Minitab Statistical Software produces results for the model with the best value of an
optimality criterion. The criterion is either the least squared error or the least
absolute deviation, depending on your choice. Minitab lets you explore other models
from the sequence that led to the identification of the optimal model. Typically,
you select an alternative model for one of the following two reasons:
- The model that the analysis
selects is part of a pattern where the criterion improves. Typically, you
want to make predictions from a model with as much prediction accuracy as
possible.
- The model that the analysis
selects is part of a pattern where the criterion is relatively flat. One or
more models with similar model summary statistics have much fewer basis
functions than the optimal model. Typically, a model with fewer basis
functions gives a clearer picture of how each predictor variable affects the
response values. If the difference in prediction accuracy for a smaller
model is negligible, you can use the smaller model to evaluate the
relationships between the response and the predictor variables.

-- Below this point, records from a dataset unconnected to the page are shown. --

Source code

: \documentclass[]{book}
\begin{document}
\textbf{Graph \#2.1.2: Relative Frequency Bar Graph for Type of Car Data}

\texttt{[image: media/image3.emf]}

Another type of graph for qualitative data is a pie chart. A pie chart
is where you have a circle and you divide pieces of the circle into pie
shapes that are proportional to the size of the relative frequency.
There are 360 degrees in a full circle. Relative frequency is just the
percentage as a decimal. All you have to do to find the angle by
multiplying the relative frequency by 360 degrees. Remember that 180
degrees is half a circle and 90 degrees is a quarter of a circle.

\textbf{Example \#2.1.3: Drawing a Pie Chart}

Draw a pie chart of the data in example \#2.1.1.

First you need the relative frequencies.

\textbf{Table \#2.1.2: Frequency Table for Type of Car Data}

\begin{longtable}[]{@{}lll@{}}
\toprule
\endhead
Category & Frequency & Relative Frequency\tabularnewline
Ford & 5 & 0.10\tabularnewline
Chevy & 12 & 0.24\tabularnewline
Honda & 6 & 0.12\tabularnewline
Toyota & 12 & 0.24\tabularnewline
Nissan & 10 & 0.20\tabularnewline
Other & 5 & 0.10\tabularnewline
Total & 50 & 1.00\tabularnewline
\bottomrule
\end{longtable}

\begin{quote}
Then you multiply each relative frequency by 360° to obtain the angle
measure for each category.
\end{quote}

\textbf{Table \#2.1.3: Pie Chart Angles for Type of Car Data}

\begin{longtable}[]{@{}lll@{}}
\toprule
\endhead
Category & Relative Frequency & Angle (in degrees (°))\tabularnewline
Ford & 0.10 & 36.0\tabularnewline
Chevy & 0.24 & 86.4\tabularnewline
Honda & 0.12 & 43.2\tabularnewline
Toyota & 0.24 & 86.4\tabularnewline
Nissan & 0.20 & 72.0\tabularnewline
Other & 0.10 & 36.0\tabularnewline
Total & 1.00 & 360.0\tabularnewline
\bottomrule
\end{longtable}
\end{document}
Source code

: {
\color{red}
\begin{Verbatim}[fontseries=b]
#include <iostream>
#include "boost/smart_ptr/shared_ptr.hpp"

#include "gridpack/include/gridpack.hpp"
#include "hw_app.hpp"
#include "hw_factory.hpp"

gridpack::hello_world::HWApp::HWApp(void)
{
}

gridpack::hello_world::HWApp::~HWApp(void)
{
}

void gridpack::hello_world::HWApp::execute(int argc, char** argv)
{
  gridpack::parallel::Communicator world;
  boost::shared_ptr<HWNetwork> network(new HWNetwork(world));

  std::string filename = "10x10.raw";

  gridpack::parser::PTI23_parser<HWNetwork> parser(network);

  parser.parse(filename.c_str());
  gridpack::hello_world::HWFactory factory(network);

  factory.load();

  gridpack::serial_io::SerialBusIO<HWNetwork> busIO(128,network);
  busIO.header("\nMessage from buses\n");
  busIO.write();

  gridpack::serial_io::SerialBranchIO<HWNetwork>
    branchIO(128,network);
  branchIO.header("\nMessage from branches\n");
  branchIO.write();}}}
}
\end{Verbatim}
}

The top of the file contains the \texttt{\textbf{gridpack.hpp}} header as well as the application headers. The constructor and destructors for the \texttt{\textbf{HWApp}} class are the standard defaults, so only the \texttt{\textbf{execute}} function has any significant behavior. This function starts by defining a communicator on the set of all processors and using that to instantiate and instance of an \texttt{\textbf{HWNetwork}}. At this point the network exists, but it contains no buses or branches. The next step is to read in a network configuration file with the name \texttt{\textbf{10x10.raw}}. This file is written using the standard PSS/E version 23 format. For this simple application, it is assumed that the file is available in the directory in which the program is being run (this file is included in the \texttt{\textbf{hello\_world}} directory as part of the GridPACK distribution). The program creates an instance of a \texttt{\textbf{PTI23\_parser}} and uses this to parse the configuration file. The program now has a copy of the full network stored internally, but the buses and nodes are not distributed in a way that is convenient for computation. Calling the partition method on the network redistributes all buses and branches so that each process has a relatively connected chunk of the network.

For example, the following plot accompanies results about the model with 20 basis
functions. Other models in the sequence have similar R
2 values.
The model with 10 basis functions has an R
2 value that is almost as high
as the model with 20 basis functions. Typically, a model with fewer basis functions
gives a clearer picture of how each predictor variable affects the response values.
If the reduction in prediction accuracy from a much smaller model is negligible, you
can use the much smaller model to evaluate the relationships between the response
and the predictor variables.
In addition to the criterion values for alternative models, you can also compare the
complexity of models and the usefulness of different regions. Consider the following
examples of reasons that an analyst chooses a particular model that does not
sacrifice performance when compared to other models:
- The analyst chooses a smaller
model that provides a clearer view of the most important variables.
- The analysis chooses a model
because the basis functions are for variables that are easier to measure
than the variables in another model.
- The analyst chooses a model
because a particular region of the predictors is of interest.